(Stored data)
══════════

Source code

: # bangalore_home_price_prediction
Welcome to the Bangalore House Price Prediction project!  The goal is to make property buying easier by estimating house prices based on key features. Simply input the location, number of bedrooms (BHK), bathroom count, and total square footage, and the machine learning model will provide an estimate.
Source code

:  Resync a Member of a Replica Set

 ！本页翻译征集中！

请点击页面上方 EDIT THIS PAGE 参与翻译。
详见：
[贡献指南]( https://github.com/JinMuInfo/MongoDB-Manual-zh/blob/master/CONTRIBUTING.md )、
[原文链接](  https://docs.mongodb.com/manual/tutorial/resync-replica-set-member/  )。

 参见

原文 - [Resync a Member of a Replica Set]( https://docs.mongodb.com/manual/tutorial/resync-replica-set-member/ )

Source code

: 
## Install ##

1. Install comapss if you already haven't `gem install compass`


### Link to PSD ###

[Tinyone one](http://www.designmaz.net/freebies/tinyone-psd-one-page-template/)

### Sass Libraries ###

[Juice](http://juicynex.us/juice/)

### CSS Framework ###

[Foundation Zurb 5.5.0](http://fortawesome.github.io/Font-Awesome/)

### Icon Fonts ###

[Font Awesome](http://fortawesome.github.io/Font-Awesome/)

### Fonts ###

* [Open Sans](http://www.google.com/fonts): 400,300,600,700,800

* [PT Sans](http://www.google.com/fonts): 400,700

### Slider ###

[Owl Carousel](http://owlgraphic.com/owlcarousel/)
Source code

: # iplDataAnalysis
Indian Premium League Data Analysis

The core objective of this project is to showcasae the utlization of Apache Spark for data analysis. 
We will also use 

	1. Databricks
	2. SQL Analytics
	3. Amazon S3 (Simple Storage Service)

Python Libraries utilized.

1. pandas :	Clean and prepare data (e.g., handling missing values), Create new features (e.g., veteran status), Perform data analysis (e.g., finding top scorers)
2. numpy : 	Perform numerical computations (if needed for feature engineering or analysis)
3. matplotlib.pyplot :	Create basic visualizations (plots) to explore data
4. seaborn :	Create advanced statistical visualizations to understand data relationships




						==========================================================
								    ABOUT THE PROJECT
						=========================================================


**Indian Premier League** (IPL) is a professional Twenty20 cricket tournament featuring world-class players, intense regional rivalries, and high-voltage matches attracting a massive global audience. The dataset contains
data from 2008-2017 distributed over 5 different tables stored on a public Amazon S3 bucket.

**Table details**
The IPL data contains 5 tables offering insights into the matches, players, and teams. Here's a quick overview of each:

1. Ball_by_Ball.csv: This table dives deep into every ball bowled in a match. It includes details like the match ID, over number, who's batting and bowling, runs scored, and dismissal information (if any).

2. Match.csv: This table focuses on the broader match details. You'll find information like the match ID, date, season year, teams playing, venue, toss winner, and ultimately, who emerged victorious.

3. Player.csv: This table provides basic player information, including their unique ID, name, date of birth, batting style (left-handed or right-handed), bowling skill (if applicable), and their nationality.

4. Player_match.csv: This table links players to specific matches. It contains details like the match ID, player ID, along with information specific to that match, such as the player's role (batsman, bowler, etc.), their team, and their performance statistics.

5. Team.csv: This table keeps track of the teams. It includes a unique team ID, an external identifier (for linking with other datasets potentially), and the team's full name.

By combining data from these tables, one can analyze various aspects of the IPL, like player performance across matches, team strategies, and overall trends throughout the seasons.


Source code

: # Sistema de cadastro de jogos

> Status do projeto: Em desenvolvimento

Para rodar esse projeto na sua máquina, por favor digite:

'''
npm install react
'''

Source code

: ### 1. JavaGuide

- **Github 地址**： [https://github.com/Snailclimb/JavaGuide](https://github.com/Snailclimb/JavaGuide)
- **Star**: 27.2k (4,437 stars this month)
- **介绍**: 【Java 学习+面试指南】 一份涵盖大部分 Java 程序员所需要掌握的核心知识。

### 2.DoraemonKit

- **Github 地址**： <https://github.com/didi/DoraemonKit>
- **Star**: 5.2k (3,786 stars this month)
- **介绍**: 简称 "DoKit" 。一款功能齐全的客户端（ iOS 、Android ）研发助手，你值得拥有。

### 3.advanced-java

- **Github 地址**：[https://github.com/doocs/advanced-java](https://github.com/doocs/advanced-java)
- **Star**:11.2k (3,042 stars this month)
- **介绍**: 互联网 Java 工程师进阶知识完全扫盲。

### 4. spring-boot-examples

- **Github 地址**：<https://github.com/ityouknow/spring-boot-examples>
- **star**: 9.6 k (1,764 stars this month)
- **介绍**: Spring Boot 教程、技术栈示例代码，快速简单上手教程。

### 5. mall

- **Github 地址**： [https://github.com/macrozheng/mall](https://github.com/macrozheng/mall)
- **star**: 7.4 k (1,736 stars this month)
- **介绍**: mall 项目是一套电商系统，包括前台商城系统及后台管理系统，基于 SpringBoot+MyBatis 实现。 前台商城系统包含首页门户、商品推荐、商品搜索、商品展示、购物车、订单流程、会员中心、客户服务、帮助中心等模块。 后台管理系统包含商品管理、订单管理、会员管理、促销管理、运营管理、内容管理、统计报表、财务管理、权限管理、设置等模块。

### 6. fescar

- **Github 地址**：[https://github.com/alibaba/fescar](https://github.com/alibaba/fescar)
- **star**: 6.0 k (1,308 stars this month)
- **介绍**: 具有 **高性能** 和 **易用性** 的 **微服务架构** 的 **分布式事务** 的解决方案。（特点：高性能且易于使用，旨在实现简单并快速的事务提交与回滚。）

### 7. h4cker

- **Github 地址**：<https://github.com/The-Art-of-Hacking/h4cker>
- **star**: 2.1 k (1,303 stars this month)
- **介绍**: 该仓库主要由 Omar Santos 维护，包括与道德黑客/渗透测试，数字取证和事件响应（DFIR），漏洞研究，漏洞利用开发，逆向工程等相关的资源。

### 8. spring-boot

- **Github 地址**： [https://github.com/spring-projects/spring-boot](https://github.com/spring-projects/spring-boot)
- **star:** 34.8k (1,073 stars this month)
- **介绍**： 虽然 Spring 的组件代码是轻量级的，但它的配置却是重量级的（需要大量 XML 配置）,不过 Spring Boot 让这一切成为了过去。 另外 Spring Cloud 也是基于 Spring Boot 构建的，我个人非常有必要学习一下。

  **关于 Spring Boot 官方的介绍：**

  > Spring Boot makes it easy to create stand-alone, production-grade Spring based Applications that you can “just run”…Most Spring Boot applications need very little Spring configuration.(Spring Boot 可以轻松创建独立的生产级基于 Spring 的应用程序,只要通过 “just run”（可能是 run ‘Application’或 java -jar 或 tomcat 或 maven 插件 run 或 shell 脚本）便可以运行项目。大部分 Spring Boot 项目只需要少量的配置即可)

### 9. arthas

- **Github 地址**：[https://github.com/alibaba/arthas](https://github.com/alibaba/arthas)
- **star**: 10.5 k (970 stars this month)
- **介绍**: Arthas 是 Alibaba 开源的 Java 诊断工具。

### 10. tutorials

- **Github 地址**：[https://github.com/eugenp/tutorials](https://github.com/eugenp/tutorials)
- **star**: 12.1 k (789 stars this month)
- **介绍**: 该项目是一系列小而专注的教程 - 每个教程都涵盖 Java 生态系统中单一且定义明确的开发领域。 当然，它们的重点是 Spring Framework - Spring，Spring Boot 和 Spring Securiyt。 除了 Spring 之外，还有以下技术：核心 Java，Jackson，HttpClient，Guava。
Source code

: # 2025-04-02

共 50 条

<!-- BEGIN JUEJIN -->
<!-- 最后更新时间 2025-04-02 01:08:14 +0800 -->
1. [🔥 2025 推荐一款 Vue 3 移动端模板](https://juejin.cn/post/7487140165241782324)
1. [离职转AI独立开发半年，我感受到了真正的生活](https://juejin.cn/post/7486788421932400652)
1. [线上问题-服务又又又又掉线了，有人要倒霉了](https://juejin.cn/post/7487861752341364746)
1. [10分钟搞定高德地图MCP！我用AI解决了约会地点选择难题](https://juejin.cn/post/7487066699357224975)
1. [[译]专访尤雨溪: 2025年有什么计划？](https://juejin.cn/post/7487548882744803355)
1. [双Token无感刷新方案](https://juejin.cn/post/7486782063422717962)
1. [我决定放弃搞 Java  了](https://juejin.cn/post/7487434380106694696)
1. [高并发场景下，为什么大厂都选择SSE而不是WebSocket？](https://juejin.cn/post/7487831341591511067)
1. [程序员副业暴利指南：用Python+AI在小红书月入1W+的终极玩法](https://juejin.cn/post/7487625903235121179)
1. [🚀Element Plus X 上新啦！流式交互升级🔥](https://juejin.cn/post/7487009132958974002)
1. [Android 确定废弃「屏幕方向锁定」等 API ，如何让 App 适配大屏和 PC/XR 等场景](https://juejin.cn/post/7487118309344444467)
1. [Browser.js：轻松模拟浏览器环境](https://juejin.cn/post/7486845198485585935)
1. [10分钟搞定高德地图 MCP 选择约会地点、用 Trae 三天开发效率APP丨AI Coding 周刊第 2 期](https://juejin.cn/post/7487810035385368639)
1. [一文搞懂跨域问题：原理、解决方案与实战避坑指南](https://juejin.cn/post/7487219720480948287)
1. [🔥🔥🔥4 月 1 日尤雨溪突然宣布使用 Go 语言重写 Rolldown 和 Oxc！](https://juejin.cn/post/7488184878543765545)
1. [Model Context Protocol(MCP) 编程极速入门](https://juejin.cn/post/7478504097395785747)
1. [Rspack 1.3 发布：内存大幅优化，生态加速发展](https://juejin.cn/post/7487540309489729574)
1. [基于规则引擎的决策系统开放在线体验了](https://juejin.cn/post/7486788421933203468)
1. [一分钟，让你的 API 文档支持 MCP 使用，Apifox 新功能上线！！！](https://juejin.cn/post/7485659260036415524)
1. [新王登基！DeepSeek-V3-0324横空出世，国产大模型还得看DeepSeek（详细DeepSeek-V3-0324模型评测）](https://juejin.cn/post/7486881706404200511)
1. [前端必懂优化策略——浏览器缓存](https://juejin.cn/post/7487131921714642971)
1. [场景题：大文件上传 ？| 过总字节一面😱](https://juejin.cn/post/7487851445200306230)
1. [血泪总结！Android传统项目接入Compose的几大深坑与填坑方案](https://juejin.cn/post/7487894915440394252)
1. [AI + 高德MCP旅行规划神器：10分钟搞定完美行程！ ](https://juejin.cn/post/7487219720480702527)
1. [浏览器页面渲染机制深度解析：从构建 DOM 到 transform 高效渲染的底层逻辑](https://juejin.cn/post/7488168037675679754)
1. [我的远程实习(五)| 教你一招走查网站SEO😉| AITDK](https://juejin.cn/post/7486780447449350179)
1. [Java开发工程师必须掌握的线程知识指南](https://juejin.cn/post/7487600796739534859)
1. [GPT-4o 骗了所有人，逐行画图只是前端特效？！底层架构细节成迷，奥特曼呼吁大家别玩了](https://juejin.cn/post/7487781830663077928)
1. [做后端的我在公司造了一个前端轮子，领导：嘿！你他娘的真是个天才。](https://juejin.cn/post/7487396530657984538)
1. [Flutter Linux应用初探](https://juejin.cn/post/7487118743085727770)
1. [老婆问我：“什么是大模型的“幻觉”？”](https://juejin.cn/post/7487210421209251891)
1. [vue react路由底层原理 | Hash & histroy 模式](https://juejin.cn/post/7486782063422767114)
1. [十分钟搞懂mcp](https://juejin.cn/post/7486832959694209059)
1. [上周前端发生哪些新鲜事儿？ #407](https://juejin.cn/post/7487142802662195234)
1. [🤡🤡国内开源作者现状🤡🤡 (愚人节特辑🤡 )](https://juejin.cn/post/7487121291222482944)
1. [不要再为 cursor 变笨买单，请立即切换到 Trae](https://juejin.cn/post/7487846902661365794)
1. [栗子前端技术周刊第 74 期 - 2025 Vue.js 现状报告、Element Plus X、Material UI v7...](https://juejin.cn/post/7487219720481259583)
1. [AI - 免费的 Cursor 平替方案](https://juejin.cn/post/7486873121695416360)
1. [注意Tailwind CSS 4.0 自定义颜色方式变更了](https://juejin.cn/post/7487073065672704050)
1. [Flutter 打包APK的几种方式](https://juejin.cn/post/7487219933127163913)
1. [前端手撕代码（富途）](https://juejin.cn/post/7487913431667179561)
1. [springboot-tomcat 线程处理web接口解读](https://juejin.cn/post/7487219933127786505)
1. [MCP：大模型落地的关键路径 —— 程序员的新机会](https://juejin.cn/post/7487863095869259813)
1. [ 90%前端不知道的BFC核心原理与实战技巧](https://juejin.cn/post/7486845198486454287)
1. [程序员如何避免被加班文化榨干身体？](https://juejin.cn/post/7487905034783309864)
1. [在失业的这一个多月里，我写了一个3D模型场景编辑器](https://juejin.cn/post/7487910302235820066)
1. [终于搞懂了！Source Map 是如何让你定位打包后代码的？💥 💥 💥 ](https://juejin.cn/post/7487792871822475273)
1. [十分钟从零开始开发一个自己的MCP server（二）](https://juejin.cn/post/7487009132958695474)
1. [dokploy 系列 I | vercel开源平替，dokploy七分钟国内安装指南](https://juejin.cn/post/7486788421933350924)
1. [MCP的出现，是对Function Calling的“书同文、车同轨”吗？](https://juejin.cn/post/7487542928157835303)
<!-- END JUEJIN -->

══════════

What is needed: Transcribe the records above exactly, beginning at the line that contains "1. [血泪总结！Andro" and ending with the line that contains "1. [前端手撕代码（富途）", both included, and nothing else.

Solution:
1. [血泪总结！Android传统项目接入Compose的几大深坑与填坑方案](https://juejin.cn/post/7487894915440394252)
1. [AI + 高德MCP旅行规划神器：10分钟搞定完美行程！ ](https://juejin.cn/post/7487219720480702527)
1. [浏览器页面渲染机制深度解析：从构建 DOM 到 transform 高效渲染的底层逻辑](https://juejin.cn/post/7488168037675679754)
1. [我的远程实习(五)| 教你一招走查网站SEO😉| AITDK](https://juejin.cn/post/7486780447449350179)
1. [Java开发工程师必须掌握的线程知识指南](https://juejin.cn/post/7487600796739534859)
1. [GPT-4o 骗了所有人，逐行画图只是前端特效？！底层架构细节成迷，奥特曼呼吁大家别玩了](https://juejin.cn/post/7487781830663077928)
1. [做后端的我在公司造了一个前端轮子，领导：嘿！你他娘的真是个天才。](https://juejin.cn/post/7487396530657984538)
1. [Flutter Linux应用初探](https://juejin.cn/post/7487118743085727770)
1. [老婆问我：“什么是大模型的“幻觉”？”](https://juejin.cn/post/7487210421209251891)
1. [vue react路由底层原理 | Hash & histroy 模式](https://juejin.cn/post/7486782063422767114)
1. [十分钟搞懂mcp](https://juejin.cn/post/7486832959694209059)
1. [上周前端发生哪些新鲜事儿？ #407](https://juejin.cn/post/7487142802662195234)
1. [🤡🤡国内开源作者现状🤡🤡 (愚人节特辑🤡 )](https://juejin.cn/post/7487121291222482944)
1. [不要再为 cursor 变笨买单，请立即切换到 Trae](https://juejin.cn/post/7487846902661365794)
1. [栗子前端技术周刊第 74 期 - 2025 Vue.js 现状报告、Element Plus X、Material UI v7...](https://juejin.cn/post/7487219720481259583)
1. [AI - 免费的 Cursor 平替方案](https://juejin.cn/post/7486873121695416360)
1. [注意Tailwind CSS 4.0 自定义颜色方式变更了](https://juejin.cn/post/7487073065672704050)
1. [Flutter 打包APK的几种方式](https://juejin.cn/post/7487219933127163913)
1. [前端手撕代码（富途）](https://juejin.cn/post/7487913431667179561)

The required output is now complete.